Une vingtaine d’exécutions extrajudiciaires, une vingtaine de disparitions forcées, plusieurs cas de violences sexuelles et d’actes de torture ont été documentés par le Haut-Commissariat des Nations unies aux droits de l’homme et par plusieurs associations de défense des droits de l’homme. Les auteurs de ces graves violations des droits de l’homme doivent répondre de leurs crimes devant la justice. Or, seulement six militaires en poste à Tombouctou ont été interpellés, fin février 2013, et renvoyés à Bamako pour être entendus par l’état-major pour des « sévices barbares » commis sur des commerçants arabes portés disparus.

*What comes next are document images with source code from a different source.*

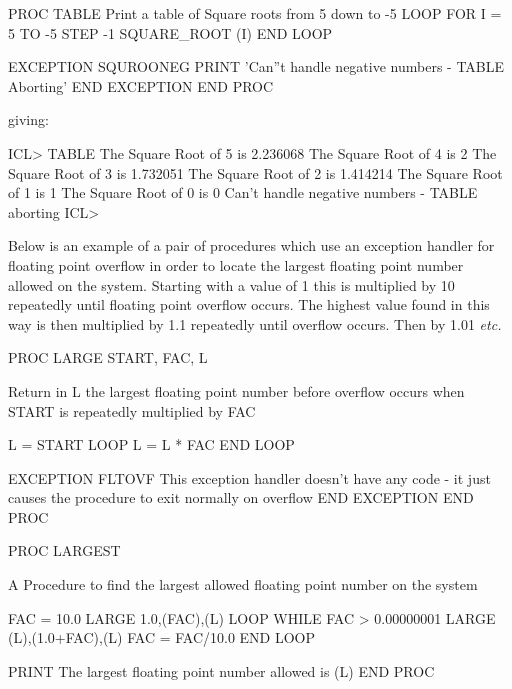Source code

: \documentclass[twoside,11pt,nolof,chapters]{starlink}
\begin{document}
\begin{terminalv}
    PROC TABLE
    {  Print a table of Square roots from 5 down to -5  }
       LOOP FOR I = 5 TO -5 STEP -1
         SQUARE_ROOT (I)
       END LOOP

       EXCEPTION SQUROONEG
          PRINT 'Can''t handle negative numbers - TABLE Aborting'
       END EXCEPTION
    END PROC
\end{terminalv}

giving:

\begin{terminalv}
    ICL> TABLE
    The Square Root of 5 is 2.236068
    The Square Root of 4 is 2
    The Square Root of 3 is 1.732051
    The Square Root of 2 is 1.414214
    The Square Root of 1 is 1
    The Square Root of 0 is 0
    Can't handle negative numbers - TABLE aborting
    ICL>
\end{terminalv}

Below is an example of a pair of procedures which use an exception handler
for floating point overflow in order to locate the largest floating point
number allowed on the system. Starting with a value of 1 this is multiplied
by 10 repeatedly until floating point overflow occurs. The highest value
found in this way is then multiplied by 1.1 repeatedly until overflow occurs.
Then by 1.01 \emph{etc.}

\begin{terminalv}
    PROC LARGE  START, FAC, L

    { Return in L the largest floating point number before        }
    { overflow occurs when START is repeatedly multiplied by FAC  }

      L = START
      LOOP
        L = L * FAC
      END LOOP

      EXCEPTION FLTOVF
      { This exception handler doesn't have any code - it just  }
      { causes the procedure to exit normally on overflow       }
      END EXCEPTION
    END PROC

    PROC LARGEST

    {  A Procedure to find the largest allowed floating point   }
    {  number on the system                                     }

      FAC = 10.0
      LARGE  1.0,(FAC),(L)
      LOOP WHILE FAC > 0.00000001
         LARGE (L),(1.0+FAC),(L)
         FAC = FAC/10.0
      END LOOP

      PRINT  The largest floating point number allowed is (L)
    END PROC
\end{terminalv}
\end{document}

Les autres militaires impliqués, et notamment ceux soupçonnés d’avoir torturé à Léré sept Touaregs, dont deux sont aujourd’hui décédés, n’ont pas été inquiétés.
J’appelle les autorités maliennes à :
• ouvrir sans délai des enquêtes indépendantes et impartiales sur l’ensemble des allégations de violations graves des droits de l’homme commises par des éléments de l’armée malienne,
• relever de ses fonctions toute personne soupçonnée d’avoir perpétré ou ordonné ces actes,
• juger les auteurs et responsables présumés de ces actes dans le cadre de procédures judiciaires équitables,
• apporter des réparations aux victimes et à leurs familles.
Dans cette attente, je vous prie d’agréer, Monsieur le Président, l’expression de ma plus haute considération.